Dr Davis concluded, “The long-term effects of obesity in childhood leads to adult disease and adult obesity”.
According to the Australian Diabetes Council, Australians are “well aware of the health issues of sugar”, and on average consume more than 20 teaspoons of sugar every day.
The Australian Heart Foundation recommends no more than nine teaspoons of sugar per day.
The Food CHATs annual report 2015-16 stated that cutting back on sugar was a priority for Australians.
“We want to do it, we think about it doing it, and we know we should be doing it. But actually changing consumption is more difficult,” it said.
“Very few Australians will actually prioritise reducing sugar in the next 12 months, they certainly don’t want to do so by replacing sugar with natural alternatives such as Stevia, nor do they want to use artificial sweeteners.
“Finding the sweet spot between our intentions and our consumption is still a challenge.”
Food CHATs also reported that the number one health concern for Australians was that there was too much sugar in packaged foods.
The low-calorie sweetener alternative
New research has been released that suggests the sugar alternative- the low-calorie sweetener might be doing more harm than good.
George Washington University Associate Professor of Medicine Sabyasachi Sen, Doctor of Medicine (M.D) said that many health-conscious people consume low-calories sweeteners as an alternative to sugar.
“We believe that low-calorie sweeteners promote additional fat formation by allowing more glucose to enter the cells, and promotes inflammation, which may be more detrimental in obese individuals,” he said.
Mr Sen and his colleagues tested sucralose, a low-calorie sweetener, on stem cells to observe their reaction.
A 0.2 millimolar dose was added to the human fat tissue stem cells, revealing an increased expression of genes that were the markers for fat production and inflammation.
The University of Sydney’s Professor Colagiuri strongly supports a sugar tax.
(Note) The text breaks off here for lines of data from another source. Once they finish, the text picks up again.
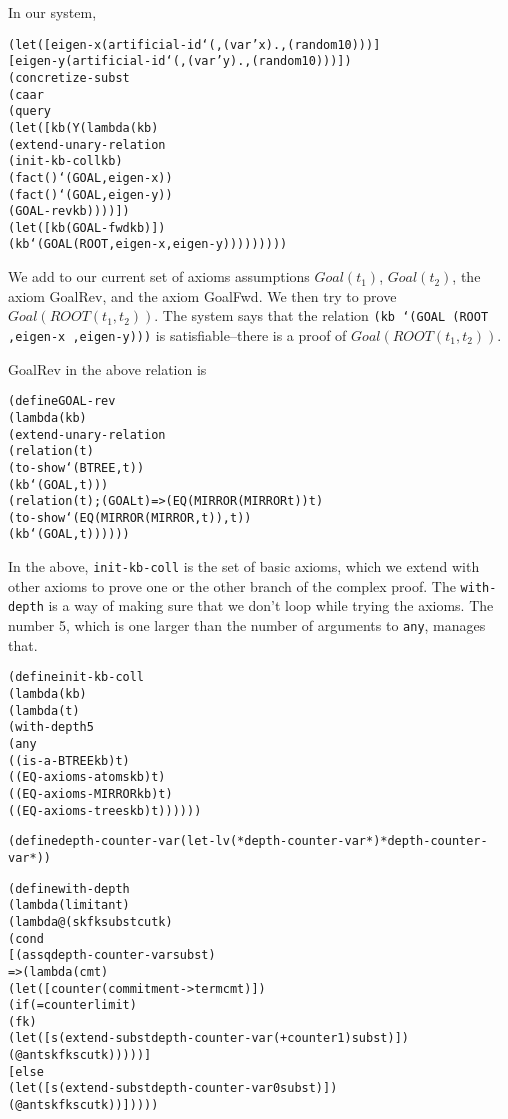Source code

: In our system,
\begin{alltt}
(let ([eigen-x (artificial-id `(,(var 'x) . ,(random 10)))]
        [eigen-y (artificial-id `(,(var 'y) . ,(random 10)))])
    (concretize-subst
      (caar
        (query
          (let ([kb (Y (lambda (kb)
                         (extend-unary-relation
                           (init-kb-coll kb)
                           (fact () `(GOAL ,eigen-x))
                           (fact () `(GOAL ,eigen-y))
                           (GOAL-rev kb))))])
            (let ([kb (GOAL-fwd kb)])
              (kb `(GOAL (ROOT ,eigen-x ,eigen-y)))))))))
\end{alltt}

We add to our current set of axioms assumptions $Goal(t_{1})$, $Goal(t_{2})$,
the axiom GoalRev, and the axiom GoalFwd. We then try to
prove $Goal(ROOT(t_{1},t_{2}))$. The system says that the relation
\texttt{(kb `(GOAL (ROOT ,eigen-x ,eigen-y)))} is satisfiable--there is a
proof of $Goal(ROOT(t_{1},t_{2}))$.

GoalRev in the above relation is
\begin{alltt}
(define GOAL-rev
  (lambda (kb)
    (extend-unary-relation
      (relation (t)
        (to-show `(BTREE ,t))
        (kb `(GOAL ,t)))
      (relation (t)                ; (GOAL t) => (EQ (MIRROR (MIRROR t)) t)
        (to-show `(EQ (MIRROR (MIRROR ,t)) ,t))
        (kb `(GOAL ,t))))))
\end{alltt}

In the above, \texttt{init-kb-coll} is the set of basic axioms, which we extend
with other axioms to prove one or the other branch of the complex
proof.  The \texttt{with-depth} is a way of making
sure that we don't loop while trying the axioms.  The number 5, which
is one larger than the number of arguments to \texttt{any}, manages
that.

\begin{alltt}
(define init-kb-coll
  (lambda (kb)
    (lambda (t)
      (with-depth 5
        (any
          ((is-a-BTREE kb) t)
          ((EQ-axioms-atoms kb) t)
          ((EQ-axioms-MIRROR kb) t)
          ((EQ-axioms-trees kb) t))))))

(define depth-counter-var (let-lv (*depth-counter-var*) *depth-counter-var*))

(define with-depth
  (lambda (limit ant)
    (lambda@ (sk fk subst cutk)
      (cond
        [(assq depth-counter-var subst)
         => (lambda (cmt)
              (let ([counter (commitment->term cmt)])
                (if (= counter limit)
                  (fk)
                  (let ([s (extend-subst depth-counter-var (+ counter 1) subst)])
                    (@ ant sk fk s cutk)))))]
        [else
          (let ([s (extend-subst depth-counter-var 0 subst)])
            (@ ant sk fk s cutk))]))))
\end{alltt}

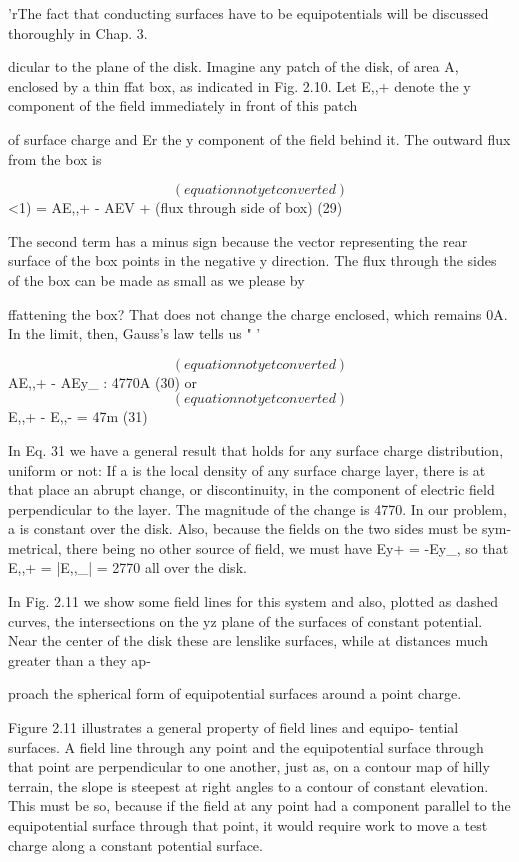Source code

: 'rThe fact that conducting surfaces have to be equipotentials will be discussed
thoroughly in Chap. 3.

dicular to the plane of the disk. Imagine any patch of the disk, of
area A, enclosed by a thin ffat box, as indicated in Fig. 2.10. Let E,,+
denote the y component of the field immediately in front of this patch

of surface charge and Er the y component of the field behind it. The
outward flux from the box is

\begin{equation}
(equation not yet converted)
\end{equation}
<1) = AE,,+ - AEV + (flux through side of box) (29)

The second term has a minus sign because the vector representing the
rear surface of the box points in the negative y direction. The flux
through the sides of the box can be made as small as we please by

ffattening the box? That does not change the charge enclosed, which
remains 0A. In the limit, then, Gauss's law tells us " '

\begin{equation}
(equation not yet converted)
\end{equation}
AE,,+ - AEy_ : 4770A (30)
or
\begin{equation}
(equation not yet converted)
\end{equation}
E,,+ - E,,- = 47m (31)

In Eq. 31 we have a general result that holds for any surface charge
distribution, uniform or not: If a is the local density of any surface
charge layer, there is at that place an abrupt change, or discontinuity,
in the component of electric field perpendicular to the layer. The
magnitude of the change is 4770. In our problem, a is constant over
the disk. Also, because the fields on the two sides must be sym-
metrical, there being no other source of field, we must have
Ey+ = -Ey_, so that E,,+ = |E,,_| = 2770 all over the disk.

In Fig. 2.11 we show some field lines for this system and also,
plotted as dashed curves, the intersections on the yz plane of the surfaces
of constant potential. Near the center of the disk these are
lenslike surfaces, while at distances much greater than a they ap-

proach the spherical form of equipotential surfaces around a point
charge.

Figure 2.11 illustrates a general property of field lines and equipo-
tential surfaces. A field line through any point and the equipotential
surface through that point are perpendicular to one another, just as,
on a contour map of hilly terrain, the slope is steepest at right angles
to a contour of constant elevation. This must be so, because if the
field at any point had a component parallel to the equipotential surface
through that point, it would require work to move a test charge
along a constant potential surface.

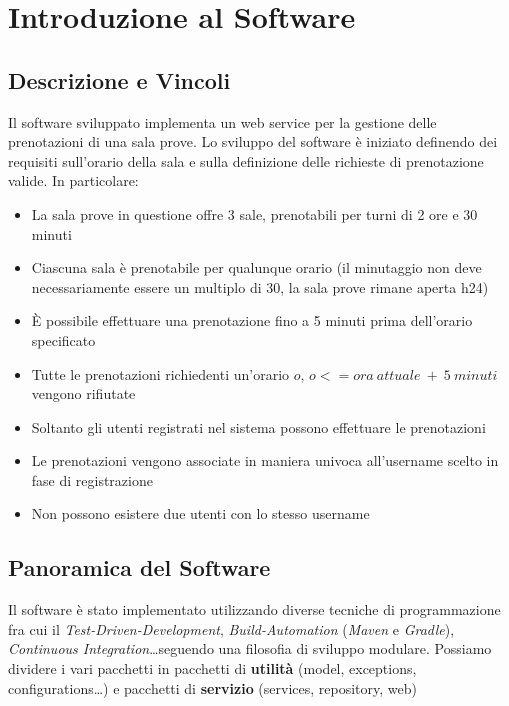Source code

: \chapter{Introduzione al Software}

\section{Descrizione e Vincoli}

Il software sviluppato implementa un web service per la gestione delle prenotazioni di una sala prove.\newline
Lo sviluppo del software è iniziato definendo dei requisiti sull'orario della sala e sulla definizione delle richieste di prenotazione valide. In particolare:

\begin{itemize}
	\item La sala prove in questione offre 3 sale, prenotabili per turni di 2 ore e 30 minuti
	\item Ciascuna sala è prenotabile per qualunque orario (il minutaggio non deve necessariamente essere un multiplo di 30, la sala prove rimane aperta h24)
	\item È possibile effettuare una prenotazione fino a 5 minuti prima dell'orario specificato
	\item Tutte le prenotazioni richiedenti un'orario $o$, $o <= ora\ attuale\ +\ 5\ minuti$ vengono rifiutate
	\item Soltanto gli utenti registrati nel sistema possono effettuare le prenotazioni
	\item Le prenotazioni vengono associate in maniera univoca all'username scelto in fase di registrazione
	\item Non possono esistere due utenti con lo stesso username
\end{itemize}

\section{Panoramica del Software}

Il software è stato implementato utilizzando diverse tecniche di programmazione fra cui il \textsl{Test-Driven-Development}, \textsl{Build-Automation} (\textsl{Maven} e \textsl{Gradle}), \textsl{Continuous Integration}\dots seguendo una filosofia di sviluppo modulare. Possiamo dividere i vari pacchetti in pacchetti di \textbf{utilità} (model, exceptions, configurations\dots) e pacchetti di \textbf{servizio} (services, repository, web)

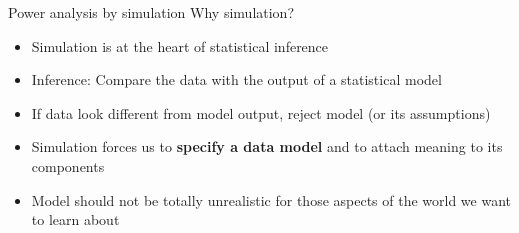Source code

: \documentclass[aspectratio=169]{beamer}
\begin{document}
% 
% 
% 
% 
% 

\begin{frame}{Power analysis by simulation}
  Why simulation?
  \begin{itemize}
    \item Simulation is at the heart of statistical inference
    \item Inference: Compare the data with the output of a statistical model
    \item If data look different from model output, reject model (or its assumptions)
    \item Simulation forces us to {\bf specify a data model} and to attach
      meaning to its components
    \item Model should not be totally unrealistic for those aspects of the
      world we want to learn about
  \end{itemize}
  \nocite{Wickelmaier2022}
\end{frame}
\end{document}
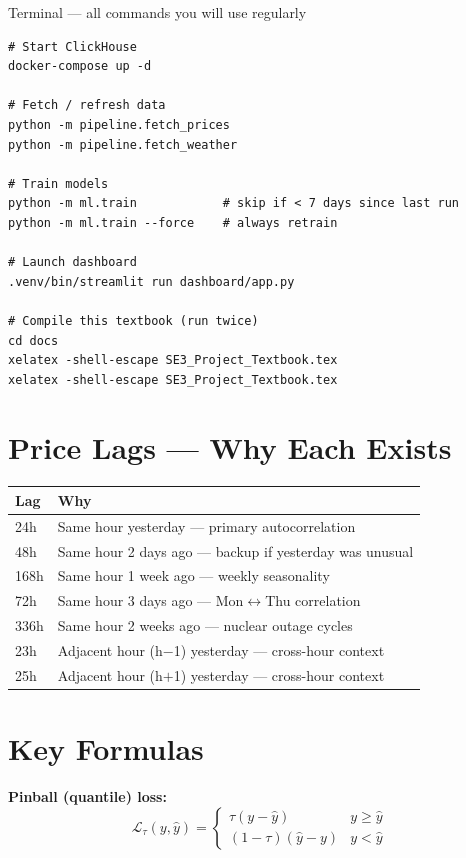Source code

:\documentclass[12pt, a4paper, oneside]{memoir}
\begin{document}
\begin{codefile}{Terminal --- all commands you will use regularly}
\begin{verbatim}
# Start ClickHouse
docker-compose up -d

# Fetch / refresh data
python -m pipeline.fetch_prices
python -m pipeline.fetch_weather

# Train models
python -m ml.train            # skip if < 7 days since last run
python -m ml.train --force    # always retrain

# Launch dashboard
.venv/bin/streamlit run dashboard/app.py

# Compile this textbook (run twice)
cd docs
xelatex -shell-escape SE3_Project_Textbook.tex
xelatex -shell-escape SE3_Project_Textbook.tex
\end{verbatim}
\end{codefile}

\section{Price Lags --- Why Each Exists}

\begin{center}
\begin{tabular}{ll}
\toprule
\textbf{Lag} & \textbf{Why} \\
\midrule
24h  & Same hour yesterday --- primary autocorrelation \\
48h  & Same hour 2 days ago --- backup if yesterday was unusual \\
168h & Same hour 1 week ago --- weekly seasonality \\
72h  & Same hour 3 days ago --- Mon$\leftrightarrow$Thu correlation \\
336h & Same hour 2 weeks ago --- nuclear outage cycles \\
23h  & Adjacent hour (h$-$1) yesterday --- cross-hour context \\
25h  & Adjacent hour (h$+$1) yesterday --- cross-hour context \\
\bottomrule
\end{tabular}
\end{center}

\section{Key Formulas}

\textbf{Pinball (quantile) loss:}
\[
  \mathcal{L}_\tau(y,\hat{y}) = \begin{cases}
    \tau(y-\hat{y}) & y\geq\hat{y} \\ (1-\tau)(\hat{y}-y) & y<\hat{y}
  \end{cases}
\]
\end{document}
“A sugar-sweetened beverages (SSB) tax will encourage people to shift to a healthier diet by reducing their consumption of sugary beverages, and shifting to untaxed healthier substitutes. It might also incentivise industry to reformulate to reduce the sugar content of SSB products,” he said.
With much-cited reports and studies questioning the link between sugar and obesity in Australia, it’s difficult to know which research to trust.
Various politicians and academics still feel that implementing a sugar tax would of benefit to the Australian people, even if the research no longer adds to equal that fact.
It seems to be that like a donut, the research keeps going around and coming back to where it started. How much of this research is straight fact, and how much is sugar-coated?